Specific Aims are to (1) Establish cyclin E as a prognostic marker and a predictor of clinical response to neoadjuvant chemotherapy and adjuvant hormonal therapy in patients with stage II-III breast cancer. (2) Determine the mechanism of altered sensitivity to chemotherapy and hormonal therapy in cyclin E over-expressing breast cancer cells. (3) Identify cyclin E/CDK2 inhibitors which selectively target activity of the low molecular weight forms of cyclin E

Project 3
Treatment of Metastatic Breast Cancer with Gene Modified Mesenchymal Stem Cells (MSC)
Basic Science Co-Leader: Michael Andreeff, MD, PhD
Basic Science Co-Leader: Frank Marini, PhD
Clinical Co-Leader: Banu Arun, MD

Metastatic tumors and stroma interactions are known to be critical for the survival of tumors, including breast cancer. There are data supporting the role of IFN$ as a natural anti-angiogenic factor and potent immune modulator in suppression of human tumor development. In this proposal, we direct our attention to the unique biological characteristics of mesenchymal stem cells (MSC), define their involvement in tumor development, and determine if modified MSC can be used as cellular delivery vehicles to control metastatic tumor development. We have preliminary data that indicate stromal cells found in solid tumors can originate from bone marrow MSC. We demonstrate that MSC are able to reach a metastatic lesion after intravenous administration, interact with neoplastic clones and proliferate locally in response to tumor microenvironmental signals. We will determine if MSC expressing anti-tumor molecules are able to home to growing tumors and suppress tumor growth in vivo. In our initial work, we chose IFN$ as a potent tumor inhibitor as this molecule has been shown to suppress the growth of a wide range of tumors. We hypothesize that MSC will home to and selectively proliferate in the stroma of breast cancer xenografts and their metastases and that MSC engineered to express therapeutic gene products such as IFN$ will suppress tumor growth in vitro and in vivo. The proposed studies are designed to understand the factors responsible for MSC interactions in the tumor microenvironment and will optimize the cellular delivery of therapeutic genes into the stroma of breast tumors.

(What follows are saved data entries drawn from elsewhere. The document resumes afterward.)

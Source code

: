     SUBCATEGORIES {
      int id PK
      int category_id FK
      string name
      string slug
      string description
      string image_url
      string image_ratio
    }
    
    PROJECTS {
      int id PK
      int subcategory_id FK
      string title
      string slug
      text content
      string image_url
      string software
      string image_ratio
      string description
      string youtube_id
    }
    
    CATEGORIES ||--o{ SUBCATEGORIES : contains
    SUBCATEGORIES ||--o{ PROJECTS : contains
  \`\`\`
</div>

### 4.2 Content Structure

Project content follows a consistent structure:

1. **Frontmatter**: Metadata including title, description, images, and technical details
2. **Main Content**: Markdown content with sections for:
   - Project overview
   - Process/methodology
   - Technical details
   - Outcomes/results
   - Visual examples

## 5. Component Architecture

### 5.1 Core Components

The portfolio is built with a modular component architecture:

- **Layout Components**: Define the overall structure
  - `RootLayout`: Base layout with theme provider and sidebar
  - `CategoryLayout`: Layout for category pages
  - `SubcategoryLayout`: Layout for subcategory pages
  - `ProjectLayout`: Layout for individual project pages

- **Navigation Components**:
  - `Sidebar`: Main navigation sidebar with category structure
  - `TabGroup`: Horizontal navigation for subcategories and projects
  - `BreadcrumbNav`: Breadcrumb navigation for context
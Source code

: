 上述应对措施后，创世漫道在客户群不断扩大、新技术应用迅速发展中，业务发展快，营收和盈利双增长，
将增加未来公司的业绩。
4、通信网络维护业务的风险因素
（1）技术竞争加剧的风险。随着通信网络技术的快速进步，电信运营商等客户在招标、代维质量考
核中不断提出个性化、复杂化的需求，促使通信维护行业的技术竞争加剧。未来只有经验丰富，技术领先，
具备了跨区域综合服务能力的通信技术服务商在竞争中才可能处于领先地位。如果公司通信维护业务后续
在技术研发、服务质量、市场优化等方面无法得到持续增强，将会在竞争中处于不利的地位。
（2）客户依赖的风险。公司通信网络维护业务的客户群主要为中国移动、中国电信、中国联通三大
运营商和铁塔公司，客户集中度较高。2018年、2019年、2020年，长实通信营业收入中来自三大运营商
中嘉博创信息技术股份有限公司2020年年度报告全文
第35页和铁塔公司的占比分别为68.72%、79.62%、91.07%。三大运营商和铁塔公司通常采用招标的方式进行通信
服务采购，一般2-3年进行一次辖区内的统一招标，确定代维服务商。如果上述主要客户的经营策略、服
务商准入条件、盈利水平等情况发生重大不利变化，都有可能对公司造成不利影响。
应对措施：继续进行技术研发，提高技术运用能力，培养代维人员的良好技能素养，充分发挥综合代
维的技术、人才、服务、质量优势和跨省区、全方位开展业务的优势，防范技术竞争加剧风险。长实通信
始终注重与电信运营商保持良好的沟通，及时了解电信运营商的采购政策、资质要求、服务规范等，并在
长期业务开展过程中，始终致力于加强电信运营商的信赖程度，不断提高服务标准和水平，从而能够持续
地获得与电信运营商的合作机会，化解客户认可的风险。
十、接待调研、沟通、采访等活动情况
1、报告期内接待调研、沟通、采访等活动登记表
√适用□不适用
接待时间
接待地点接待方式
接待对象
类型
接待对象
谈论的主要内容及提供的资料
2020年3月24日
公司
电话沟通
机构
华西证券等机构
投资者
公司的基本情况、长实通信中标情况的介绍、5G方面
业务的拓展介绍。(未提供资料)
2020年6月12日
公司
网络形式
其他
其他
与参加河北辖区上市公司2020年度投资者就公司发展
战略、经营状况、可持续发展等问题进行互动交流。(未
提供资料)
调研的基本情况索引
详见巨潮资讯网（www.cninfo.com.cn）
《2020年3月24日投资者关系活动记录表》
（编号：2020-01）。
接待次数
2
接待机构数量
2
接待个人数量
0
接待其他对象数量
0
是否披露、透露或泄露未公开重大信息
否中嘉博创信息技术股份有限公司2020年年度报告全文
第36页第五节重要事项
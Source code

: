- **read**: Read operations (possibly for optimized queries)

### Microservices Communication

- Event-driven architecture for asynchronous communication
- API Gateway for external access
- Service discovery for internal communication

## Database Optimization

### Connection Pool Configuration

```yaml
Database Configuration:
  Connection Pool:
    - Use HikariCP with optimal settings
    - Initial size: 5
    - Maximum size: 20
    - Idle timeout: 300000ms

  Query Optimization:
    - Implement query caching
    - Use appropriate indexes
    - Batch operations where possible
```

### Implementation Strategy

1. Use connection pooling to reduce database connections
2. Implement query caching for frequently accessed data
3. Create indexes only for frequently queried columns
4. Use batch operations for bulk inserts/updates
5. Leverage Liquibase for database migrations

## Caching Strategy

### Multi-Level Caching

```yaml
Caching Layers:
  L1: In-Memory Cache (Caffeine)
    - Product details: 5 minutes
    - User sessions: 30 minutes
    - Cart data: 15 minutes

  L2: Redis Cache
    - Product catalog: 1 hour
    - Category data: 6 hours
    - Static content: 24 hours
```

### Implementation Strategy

Specific Aims are to (1) Determine the mechanisms of MSC interactions in the tumor microenvironment. (2) Investigate the use of gene-modified MSC as a cellular delivery vehicle for control of tumor growth in established metastatic and implanted xenograft models. (3) Determine the antitumor effect and safety of gene-modified mesenchymal stem cells in patients with advanced metastatic breast cancer

Project 4
PTEN Deficiency and Trastuzumab Resistance
Basic Science Co-Leader: Dihua Yu, MD, PhD
Clinical Co-Leader: Francisco J. Esteva, MD, PhD

The HER2 (neu or erbB-2) gene is amplified and overexpressed in 20% to 30% of breast cancers. Gene amplification or over-expression is associated with adverse prognosis and a more malignant clinical course. The HER2/ErbB2-targeting antibody, trastuzumab (Herceptin), that specifically binds to the extra-cellular domain of ErbB2, has remarkable therapeutic efficacy in certain patients with HER2/ErbB2-overexpressing breast cancer. As the only FDA approved therapeutic antibody for metastatic breast cancer, trastuzumab has demonstrated durable responses as a single agent and striking therapeutic efficacy in combination with other chemotherapeutics The overall response rate with trastuzumab, however, is limited (11% to 35%) and the cause of trastuzumab resistance is poorly understood. Trastuzumab resistance-conferring factors may serve as molecular targets for overcoming trastuzumab resistance. Unfortunately, we have limited information on the mechanisms of trastuzumab resistance of breast cancer cells. Currently, there is no clinically verified factor that can be used to predict trastuzumab resistance.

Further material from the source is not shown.